“The rain felt so good, I felt like Mother Nature had given me a kiss on the lips.”
Those were the first words to come to mind when I sat down at this laptop, so I wrote them. I was casting around for words to describe what I felt like this morning.
At 5:45 AM Central time, I threw on shorts, a T-shirt and some polyester and went to go work out with some friends. There were push-ups, and crunches, and running, and indoor football, and other nasty things that make we Americans quiver with fear. I grunted my way through it. I sweated like a pig.
When I stepped outside an hour later, the rain was coming down. I can’t describe the chill to you. It didn’t cut to the bone, but it thrilled my skin. It was the perfect cld temperature for a man whose body was flaming from exercise.

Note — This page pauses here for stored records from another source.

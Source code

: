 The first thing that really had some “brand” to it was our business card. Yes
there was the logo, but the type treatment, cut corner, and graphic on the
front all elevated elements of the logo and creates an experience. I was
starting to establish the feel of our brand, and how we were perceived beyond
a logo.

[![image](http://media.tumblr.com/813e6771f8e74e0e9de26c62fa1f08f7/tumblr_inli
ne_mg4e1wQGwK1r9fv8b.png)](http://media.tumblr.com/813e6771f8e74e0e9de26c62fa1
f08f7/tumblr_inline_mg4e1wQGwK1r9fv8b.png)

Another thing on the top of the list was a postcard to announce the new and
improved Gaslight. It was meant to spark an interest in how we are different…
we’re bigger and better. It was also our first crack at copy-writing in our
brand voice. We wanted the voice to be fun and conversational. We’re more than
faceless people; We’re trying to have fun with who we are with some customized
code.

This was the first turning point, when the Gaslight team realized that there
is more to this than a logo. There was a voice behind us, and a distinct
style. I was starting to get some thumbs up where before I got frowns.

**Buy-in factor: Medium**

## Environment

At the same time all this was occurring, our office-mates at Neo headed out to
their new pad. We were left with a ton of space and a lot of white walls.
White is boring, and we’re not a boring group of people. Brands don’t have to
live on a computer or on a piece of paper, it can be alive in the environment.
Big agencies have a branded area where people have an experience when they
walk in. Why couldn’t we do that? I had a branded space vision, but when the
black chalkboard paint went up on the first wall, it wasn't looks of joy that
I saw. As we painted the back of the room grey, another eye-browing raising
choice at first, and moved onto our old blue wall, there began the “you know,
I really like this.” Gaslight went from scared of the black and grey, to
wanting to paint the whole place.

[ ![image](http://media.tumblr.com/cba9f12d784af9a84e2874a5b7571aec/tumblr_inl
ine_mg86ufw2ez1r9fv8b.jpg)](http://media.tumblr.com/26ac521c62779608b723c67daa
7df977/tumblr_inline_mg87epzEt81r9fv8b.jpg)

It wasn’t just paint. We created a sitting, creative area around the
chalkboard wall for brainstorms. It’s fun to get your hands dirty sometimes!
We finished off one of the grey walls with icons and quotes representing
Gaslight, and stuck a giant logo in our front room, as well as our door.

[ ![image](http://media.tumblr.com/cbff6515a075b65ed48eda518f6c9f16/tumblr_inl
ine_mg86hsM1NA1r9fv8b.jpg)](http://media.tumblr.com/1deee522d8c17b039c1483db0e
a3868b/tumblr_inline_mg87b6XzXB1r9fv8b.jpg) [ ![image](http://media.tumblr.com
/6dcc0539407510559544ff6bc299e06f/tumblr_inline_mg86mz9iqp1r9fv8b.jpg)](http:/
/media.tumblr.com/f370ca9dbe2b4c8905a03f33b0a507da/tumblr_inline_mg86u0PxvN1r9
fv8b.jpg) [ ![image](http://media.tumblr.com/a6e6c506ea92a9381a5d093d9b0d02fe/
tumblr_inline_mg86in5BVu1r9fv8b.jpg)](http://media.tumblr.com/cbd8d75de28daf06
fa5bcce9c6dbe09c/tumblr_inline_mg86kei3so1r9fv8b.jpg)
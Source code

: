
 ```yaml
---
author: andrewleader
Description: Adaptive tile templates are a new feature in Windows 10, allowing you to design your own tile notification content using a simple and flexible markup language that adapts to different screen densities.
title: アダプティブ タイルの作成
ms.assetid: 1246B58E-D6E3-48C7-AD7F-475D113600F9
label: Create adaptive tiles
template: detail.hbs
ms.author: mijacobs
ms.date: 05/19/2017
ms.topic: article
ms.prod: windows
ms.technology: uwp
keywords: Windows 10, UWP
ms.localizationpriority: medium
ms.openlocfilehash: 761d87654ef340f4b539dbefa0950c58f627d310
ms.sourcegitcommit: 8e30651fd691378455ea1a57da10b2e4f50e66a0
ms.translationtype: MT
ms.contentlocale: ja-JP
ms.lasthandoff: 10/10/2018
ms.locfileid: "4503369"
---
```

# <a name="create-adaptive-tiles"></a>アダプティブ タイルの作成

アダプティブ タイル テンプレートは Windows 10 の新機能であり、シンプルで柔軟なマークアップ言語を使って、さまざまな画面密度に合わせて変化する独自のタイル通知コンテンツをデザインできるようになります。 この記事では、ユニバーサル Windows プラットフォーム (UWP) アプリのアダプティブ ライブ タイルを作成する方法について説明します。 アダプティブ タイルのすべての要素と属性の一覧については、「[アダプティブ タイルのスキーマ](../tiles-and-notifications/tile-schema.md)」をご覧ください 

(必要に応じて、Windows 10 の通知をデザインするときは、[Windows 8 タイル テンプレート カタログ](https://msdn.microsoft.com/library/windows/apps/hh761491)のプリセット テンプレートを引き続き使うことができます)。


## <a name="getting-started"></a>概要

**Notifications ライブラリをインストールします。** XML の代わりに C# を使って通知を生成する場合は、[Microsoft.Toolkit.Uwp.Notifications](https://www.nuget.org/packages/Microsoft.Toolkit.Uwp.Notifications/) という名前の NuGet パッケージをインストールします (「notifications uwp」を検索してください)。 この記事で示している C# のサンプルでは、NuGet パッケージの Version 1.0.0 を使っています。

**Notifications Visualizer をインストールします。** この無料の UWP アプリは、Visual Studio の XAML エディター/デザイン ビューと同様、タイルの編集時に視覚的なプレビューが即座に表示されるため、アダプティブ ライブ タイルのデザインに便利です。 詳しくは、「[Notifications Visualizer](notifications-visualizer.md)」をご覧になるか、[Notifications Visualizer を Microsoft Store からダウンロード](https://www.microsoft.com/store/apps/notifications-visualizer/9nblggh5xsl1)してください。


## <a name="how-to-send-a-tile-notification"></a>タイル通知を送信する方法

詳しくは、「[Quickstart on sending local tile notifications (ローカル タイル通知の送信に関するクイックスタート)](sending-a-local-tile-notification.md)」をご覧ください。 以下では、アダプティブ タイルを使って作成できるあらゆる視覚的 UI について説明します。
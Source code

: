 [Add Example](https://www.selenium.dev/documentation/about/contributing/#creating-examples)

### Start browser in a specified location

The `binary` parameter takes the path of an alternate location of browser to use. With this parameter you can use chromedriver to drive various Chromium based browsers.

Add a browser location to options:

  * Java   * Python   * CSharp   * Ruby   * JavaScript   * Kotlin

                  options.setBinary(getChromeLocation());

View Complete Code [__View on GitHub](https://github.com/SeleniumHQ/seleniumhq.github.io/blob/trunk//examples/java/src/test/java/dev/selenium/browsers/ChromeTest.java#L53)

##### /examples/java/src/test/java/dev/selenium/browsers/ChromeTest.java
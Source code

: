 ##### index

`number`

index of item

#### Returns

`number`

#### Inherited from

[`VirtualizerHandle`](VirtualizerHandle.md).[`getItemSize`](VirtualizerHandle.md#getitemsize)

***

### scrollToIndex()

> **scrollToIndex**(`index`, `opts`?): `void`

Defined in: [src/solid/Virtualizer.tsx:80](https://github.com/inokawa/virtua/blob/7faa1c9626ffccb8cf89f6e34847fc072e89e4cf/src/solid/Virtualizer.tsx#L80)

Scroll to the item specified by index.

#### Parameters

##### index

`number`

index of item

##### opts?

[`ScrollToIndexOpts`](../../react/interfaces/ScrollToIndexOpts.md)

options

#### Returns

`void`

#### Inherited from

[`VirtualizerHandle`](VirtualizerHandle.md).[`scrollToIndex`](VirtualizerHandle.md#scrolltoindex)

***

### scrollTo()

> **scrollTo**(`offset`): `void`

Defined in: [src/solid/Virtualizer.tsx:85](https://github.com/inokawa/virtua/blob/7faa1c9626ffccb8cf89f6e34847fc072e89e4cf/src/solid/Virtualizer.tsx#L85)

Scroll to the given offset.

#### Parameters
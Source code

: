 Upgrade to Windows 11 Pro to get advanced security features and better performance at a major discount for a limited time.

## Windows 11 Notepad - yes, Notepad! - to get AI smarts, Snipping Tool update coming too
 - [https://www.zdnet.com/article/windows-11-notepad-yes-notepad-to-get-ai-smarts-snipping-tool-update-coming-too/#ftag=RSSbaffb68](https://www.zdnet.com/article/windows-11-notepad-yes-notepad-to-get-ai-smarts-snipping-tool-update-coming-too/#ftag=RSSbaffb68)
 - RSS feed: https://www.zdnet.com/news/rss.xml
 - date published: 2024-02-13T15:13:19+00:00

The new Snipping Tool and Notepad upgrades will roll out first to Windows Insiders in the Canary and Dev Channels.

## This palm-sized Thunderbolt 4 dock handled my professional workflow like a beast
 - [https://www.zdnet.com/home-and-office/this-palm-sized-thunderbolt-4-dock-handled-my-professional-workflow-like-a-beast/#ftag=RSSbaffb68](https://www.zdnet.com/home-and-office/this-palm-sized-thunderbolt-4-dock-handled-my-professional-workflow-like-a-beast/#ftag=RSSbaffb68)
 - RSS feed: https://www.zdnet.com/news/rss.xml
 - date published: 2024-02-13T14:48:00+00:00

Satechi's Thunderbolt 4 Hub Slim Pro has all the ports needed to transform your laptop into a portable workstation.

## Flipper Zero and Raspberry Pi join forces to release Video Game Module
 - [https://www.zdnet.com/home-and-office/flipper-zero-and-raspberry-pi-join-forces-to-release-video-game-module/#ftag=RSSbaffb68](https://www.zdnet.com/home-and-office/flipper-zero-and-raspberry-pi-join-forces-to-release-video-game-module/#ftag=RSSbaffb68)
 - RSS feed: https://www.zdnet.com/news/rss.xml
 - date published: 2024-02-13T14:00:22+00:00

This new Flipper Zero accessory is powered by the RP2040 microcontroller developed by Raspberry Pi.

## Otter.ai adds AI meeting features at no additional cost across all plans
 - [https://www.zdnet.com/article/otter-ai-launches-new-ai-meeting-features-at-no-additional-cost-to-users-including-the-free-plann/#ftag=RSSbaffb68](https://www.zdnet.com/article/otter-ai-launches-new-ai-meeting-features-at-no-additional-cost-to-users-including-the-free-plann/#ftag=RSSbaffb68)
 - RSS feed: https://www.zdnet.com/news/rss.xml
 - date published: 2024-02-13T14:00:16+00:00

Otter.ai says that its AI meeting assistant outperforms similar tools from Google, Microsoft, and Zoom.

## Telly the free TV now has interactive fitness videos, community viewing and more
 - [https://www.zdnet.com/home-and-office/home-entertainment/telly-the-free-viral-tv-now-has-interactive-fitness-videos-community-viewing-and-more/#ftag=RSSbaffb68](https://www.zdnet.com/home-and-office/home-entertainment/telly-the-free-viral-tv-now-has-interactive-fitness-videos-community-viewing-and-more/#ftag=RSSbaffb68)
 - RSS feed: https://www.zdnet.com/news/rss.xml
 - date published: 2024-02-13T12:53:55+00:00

On a sprite-like impulse, I dashed into the rain, and ran some more. By the time I made it back to the dorm, I was a soggy mess of flesh, fabric, and hair.
Here’s the thing that gets me thinking. The very first thing that leapt to mind when I started writing this wasn’t that arduous, sweaty hour. It was the moment in which I was done, and reveling in the water (the shower in my dorm room couldn’t hold a candle to this). I felt new, somehow. I felt like I had squeezed something slimy and poisonous out of my blood; life ran through my veins. In that moment, I felt like I could outrun a cheetah.
And now here’s my question to you: if you’re a writer, do you work out on a regular basis? How do you do it? Do you watch CNN and sweat on a treadmill? Do you rise with the sun and jog 3 miles? Do you benchpress or throw dumbbells around?
If you’re not, I truly recommend it. Do you feel comfortable right now? You shouldn’t be. All good stories are about a man or a woman removed from his/her comfort zone. Why should you be any different?
There’s something about pain that makes human beings excellent at describing themselves. When you do more than you think you are able to do, you gain power and you gain insight about yourself and life in general. You defy the American “good life” of couches and beer; that perspective will be invaluable in fiction and other places.
Are you hitting the gym? If not, do it before today is over. If you are, push yourself even harder. I have great confidence that it will make a mark on how you write and how you think. It might even make a mark on how you live.